The Campus United Will Never Be Defeated! Visions of Real Food and Real Power from the RFC Summit

“Is the food you’re serving changing people’s lives? If not, then you need to make a change.” Last Friday, Johns Hopkins University food service worker Marie Wilson issued this challenge to a room packed with college students at Breaking Ground 2013, Real Food Challenge’s national summit.

Coming from over 70 schools nationwide, these 200+ students gathered in Baltimore to tackle just this question: what impact is their schools’ food having on their bodies and their communities, and how are they going to change that status quo?

Here’s what we learned about how the Real Food Challenge community is answering these tough questions:

1. University food service is big business, but students have big power. Universities spend over $5 billion on food each year, and students are uniquely positioned to hold their schools accountable in spending that money responsibly. In fact, they already are! Since last year’s summit, RFC students have secured 10 schools’ signatures on the Real Food Campus Commitment (pledging to purchase at least 20% real food by 2020) and have increased their total amount of dining dollars shifted to real food to over $50 million.

2. Organize, organize, organize. These impressive, system-changing victories are only possible when students organize together at their individual schools and across the country. At Breaking Ground 2013, students connected with unlikely allies from all over the country and prepared to organize in new and increasingly coordinated ways, forming resilient “cluster campaigns” based on city, region, and food service provider.

3. Make coolers full of kale. If our struggle for food justice is to succeed, our means of organizing must reflect the ends we seek to create. A key part of this equation is fueling our bodies with delicious real food, and the offerings at Breaking Ground 2013 did not disappoint. The highlight: a seemingly bottomless jumbo cooler full of local, organic kale salad at Saturday night’s dinner.

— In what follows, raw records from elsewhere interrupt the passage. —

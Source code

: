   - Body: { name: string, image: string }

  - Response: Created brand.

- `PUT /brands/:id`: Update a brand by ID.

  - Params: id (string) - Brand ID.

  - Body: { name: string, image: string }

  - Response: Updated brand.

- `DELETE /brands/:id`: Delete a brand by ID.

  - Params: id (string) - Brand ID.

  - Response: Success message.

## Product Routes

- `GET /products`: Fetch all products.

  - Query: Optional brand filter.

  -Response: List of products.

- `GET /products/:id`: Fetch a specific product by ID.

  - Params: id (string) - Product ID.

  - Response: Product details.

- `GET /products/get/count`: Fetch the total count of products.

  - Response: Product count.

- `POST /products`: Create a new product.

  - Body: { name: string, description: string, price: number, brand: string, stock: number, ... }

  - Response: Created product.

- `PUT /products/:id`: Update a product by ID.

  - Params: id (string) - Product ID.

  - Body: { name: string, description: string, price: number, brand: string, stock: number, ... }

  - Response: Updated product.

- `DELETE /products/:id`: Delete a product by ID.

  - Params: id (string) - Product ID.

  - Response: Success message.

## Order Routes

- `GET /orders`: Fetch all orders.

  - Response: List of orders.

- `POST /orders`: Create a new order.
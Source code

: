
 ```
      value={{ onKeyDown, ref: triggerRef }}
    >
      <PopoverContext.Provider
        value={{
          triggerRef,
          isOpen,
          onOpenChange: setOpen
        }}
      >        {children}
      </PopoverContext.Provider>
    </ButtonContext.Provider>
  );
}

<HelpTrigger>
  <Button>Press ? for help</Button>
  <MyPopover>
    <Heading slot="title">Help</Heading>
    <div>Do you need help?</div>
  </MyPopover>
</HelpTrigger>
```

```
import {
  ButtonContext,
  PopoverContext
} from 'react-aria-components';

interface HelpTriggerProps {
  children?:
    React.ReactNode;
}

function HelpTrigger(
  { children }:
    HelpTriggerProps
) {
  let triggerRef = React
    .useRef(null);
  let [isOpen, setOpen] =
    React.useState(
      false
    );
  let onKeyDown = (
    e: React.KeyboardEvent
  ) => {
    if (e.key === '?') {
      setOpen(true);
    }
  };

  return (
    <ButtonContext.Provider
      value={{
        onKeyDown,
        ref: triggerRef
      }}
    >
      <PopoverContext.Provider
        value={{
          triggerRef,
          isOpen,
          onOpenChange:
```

4. Engage with voices across the food system. Real food advocates from throughout the food chain were present in full force at Breaking Ground 2013 – from Chesapeake-area farmers to farmworker rights organizers. In particular, several workers from the Real Food Real Jobs campaign added their voices and their expertise on the food service industry to the summit’s conversations about food justice. JHU worker Marie Wilson told students she was excited to work with them, saying that they’re the reason she cares so much about real food: “I’m interested in sustainable food because I want to give students the same food I try to give my family: real home-cooked meals.”

5. “The campus united will never be defeated!” Real food systems change happens when people unite across traditional boundaries and fight together as whole communities. Fresh off an historic victory at American University where students and workers organized together, AU cafeteria worker Christine Hamlett-Williams urged students to build relationships with workers on their campuses: “Get to know us workers. We are here for you…The campus united will never be defeated!”

We’re excited to see what RFC cooks up in 2013!